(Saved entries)
# # # # #

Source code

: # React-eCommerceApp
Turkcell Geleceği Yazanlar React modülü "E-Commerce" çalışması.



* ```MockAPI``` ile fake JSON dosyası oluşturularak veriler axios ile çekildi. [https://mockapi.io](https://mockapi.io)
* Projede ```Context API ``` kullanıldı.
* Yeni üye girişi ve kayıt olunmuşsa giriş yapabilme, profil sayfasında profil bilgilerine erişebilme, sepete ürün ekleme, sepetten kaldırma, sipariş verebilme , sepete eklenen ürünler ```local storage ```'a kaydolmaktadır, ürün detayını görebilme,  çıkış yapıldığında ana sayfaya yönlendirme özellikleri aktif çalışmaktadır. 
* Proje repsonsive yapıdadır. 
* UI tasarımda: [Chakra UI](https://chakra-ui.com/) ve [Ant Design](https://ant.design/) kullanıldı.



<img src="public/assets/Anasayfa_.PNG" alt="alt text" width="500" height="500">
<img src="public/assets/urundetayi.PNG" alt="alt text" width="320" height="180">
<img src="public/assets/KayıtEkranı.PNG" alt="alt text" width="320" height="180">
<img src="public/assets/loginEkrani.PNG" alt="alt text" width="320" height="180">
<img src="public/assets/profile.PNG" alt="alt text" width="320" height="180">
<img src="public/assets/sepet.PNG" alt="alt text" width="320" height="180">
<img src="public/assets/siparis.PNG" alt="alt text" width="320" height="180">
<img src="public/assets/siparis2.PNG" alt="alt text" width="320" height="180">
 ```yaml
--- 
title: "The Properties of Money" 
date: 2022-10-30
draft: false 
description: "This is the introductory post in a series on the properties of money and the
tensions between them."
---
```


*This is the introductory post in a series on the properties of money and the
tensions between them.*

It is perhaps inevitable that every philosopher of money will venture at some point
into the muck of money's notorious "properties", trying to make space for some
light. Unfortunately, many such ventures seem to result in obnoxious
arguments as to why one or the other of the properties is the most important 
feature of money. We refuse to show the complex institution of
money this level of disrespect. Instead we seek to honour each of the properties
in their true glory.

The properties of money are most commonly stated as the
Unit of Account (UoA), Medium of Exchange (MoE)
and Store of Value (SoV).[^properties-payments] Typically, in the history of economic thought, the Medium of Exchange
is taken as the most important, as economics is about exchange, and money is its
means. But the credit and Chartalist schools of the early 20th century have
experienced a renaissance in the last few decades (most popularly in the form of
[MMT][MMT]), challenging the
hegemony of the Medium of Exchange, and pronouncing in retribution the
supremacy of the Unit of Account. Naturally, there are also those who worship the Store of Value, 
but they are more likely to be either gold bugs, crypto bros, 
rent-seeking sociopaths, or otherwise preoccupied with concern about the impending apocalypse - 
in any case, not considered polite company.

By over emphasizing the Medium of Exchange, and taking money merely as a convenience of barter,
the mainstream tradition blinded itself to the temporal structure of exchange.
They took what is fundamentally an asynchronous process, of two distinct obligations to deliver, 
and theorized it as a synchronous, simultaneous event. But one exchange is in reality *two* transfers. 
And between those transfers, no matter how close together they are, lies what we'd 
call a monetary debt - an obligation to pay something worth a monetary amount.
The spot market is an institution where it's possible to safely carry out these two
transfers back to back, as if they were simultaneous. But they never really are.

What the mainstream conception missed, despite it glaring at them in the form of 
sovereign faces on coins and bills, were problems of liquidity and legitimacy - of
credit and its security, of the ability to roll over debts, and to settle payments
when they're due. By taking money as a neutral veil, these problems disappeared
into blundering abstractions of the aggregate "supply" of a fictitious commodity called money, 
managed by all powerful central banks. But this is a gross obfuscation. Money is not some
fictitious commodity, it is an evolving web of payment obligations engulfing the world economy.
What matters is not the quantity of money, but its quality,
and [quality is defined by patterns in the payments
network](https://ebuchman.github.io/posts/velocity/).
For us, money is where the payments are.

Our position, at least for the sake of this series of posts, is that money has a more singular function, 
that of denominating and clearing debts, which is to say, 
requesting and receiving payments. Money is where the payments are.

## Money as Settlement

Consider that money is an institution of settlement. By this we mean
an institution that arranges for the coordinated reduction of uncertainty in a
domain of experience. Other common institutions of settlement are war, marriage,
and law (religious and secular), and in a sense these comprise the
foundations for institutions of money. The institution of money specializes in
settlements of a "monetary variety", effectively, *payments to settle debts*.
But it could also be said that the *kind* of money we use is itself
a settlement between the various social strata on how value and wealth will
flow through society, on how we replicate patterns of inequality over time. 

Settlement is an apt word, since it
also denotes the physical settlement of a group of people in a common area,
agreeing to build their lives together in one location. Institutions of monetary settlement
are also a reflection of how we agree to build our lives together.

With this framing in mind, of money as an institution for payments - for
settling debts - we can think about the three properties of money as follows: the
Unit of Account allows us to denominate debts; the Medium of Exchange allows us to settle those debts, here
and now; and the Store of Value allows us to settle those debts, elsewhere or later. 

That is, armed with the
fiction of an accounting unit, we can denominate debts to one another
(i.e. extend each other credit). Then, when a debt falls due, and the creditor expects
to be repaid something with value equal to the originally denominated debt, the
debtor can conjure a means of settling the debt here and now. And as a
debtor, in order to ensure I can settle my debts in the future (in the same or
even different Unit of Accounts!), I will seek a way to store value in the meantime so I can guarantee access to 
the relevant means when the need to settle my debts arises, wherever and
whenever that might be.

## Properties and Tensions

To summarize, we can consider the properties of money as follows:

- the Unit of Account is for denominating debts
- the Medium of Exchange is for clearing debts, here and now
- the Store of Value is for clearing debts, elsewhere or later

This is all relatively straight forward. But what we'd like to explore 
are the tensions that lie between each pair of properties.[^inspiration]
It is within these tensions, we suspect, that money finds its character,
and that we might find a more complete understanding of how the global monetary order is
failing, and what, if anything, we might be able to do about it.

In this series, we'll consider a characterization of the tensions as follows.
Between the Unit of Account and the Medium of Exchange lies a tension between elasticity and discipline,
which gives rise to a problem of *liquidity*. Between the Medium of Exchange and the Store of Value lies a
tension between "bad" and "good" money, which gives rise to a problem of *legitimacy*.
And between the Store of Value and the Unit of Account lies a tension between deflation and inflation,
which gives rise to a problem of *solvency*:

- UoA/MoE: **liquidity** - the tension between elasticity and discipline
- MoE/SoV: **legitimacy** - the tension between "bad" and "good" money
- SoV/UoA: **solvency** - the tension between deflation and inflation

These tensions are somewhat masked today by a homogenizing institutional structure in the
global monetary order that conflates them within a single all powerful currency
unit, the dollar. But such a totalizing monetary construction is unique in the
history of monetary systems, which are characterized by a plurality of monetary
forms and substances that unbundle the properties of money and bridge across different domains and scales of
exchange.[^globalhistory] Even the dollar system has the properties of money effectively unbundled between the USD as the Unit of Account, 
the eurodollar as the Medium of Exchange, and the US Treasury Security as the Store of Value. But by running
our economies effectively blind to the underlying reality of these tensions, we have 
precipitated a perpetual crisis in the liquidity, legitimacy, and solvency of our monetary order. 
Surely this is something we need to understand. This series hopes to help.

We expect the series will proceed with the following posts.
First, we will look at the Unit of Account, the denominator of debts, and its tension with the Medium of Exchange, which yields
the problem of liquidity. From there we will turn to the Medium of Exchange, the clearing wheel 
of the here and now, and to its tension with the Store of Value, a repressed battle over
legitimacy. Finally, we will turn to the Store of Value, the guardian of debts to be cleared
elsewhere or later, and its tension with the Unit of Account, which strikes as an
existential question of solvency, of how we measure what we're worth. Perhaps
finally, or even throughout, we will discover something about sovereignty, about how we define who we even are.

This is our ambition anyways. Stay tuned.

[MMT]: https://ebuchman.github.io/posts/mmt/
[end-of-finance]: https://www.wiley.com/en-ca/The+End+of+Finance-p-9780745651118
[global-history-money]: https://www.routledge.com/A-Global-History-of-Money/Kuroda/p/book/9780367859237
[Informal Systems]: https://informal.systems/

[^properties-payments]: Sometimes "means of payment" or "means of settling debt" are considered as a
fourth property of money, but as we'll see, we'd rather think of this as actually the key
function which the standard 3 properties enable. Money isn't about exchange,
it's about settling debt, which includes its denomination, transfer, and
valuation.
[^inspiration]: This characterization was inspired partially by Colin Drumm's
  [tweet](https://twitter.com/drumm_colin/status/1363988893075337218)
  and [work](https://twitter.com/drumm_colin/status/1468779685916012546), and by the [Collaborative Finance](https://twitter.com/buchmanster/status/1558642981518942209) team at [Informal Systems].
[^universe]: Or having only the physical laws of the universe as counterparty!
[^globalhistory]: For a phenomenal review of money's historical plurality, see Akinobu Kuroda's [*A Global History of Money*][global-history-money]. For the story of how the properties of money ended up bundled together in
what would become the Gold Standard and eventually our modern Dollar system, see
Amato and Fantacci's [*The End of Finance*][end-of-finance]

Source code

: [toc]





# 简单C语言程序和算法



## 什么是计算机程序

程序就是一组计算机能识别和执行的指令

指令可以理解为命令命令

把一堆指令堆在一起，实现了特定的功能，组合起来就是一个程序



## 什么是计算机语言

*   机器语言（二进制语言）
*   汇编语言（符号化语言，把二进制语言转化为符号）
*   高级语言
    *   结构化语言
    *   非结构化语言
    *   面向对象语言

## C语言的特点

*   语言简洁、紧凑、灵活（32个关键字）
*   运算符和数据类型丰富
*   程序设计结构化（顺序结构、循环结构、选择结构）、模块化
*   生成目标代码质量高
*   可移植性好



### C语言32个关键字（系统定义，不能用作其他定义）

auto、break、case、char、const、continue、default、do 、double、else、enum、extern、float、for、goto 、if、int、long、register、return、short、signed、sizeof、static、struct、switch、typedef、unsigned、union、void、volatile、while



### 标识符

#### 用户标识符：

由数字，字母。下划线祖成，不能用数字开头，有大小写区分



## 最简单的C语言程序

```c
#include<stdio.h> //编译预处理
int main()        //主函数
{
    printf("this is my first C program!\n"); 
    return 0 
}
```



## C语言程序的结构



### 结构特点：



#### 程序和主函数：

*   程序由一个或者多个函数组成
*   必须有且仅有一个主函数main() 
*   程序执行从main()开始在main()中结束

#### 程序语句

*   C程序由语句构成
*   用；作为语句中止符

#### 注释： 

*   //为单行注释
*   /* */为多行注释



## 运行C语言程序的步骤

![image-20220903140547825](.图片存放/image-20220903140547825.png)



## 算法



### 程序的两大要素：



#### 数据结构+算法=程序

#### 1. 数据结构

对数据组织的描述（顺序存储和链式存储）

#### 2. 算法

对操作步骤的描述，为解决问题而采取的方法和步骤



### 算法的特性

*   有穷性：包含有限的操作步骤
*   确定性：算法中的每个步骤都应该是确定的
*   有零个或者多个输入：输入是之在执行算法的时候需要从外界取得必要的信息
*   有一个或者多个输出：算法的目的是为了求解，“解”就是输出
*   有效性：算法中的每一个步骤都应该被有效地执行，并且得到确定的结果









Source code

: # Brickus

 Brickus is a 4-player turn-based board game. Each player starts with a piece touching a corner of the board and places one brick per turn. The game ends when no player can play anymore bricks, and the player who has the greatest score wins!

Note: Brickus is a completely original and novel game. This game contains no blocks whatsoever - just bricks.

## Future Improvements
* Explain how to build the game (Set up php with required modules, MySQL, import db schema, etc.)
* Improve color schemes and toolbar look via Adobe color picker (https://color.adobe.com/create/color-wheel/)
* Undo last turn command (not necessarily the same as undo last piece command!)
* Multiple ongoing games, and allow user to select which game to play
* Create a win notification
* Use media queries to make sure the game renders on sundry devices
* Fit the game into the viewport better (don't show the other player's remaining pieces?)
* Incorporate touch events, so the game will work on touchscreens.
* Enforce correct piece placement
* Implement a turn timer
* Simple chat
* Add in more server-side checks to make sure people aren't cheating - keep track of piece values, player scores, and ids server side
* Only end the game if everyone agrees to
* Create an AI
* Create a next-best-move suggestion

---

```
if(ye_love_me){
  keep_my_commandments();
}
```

# # # # #

- Task -
In the entries above, find the line with "[^inspiration]: This characterization" and the line with "[^universe]: Or having", then restate word for word both of them and every line between, with nothing more.

- Result of the task -
[^inspiration]: This characterization was inspired partially by Colin Drumm's
  [tweet](https://twitter.com/drumm_colin/status/1363988893075337218)
  and [work](https://twitter.com/drumm_colin/status/1468779685916012546), and by the [Collaborative Finance](https://twitter.com/buchmanster/status/1558642981518942209) team at [Informal Systems].
[^universe]: Or having only the physical laws of the universe as counterparty!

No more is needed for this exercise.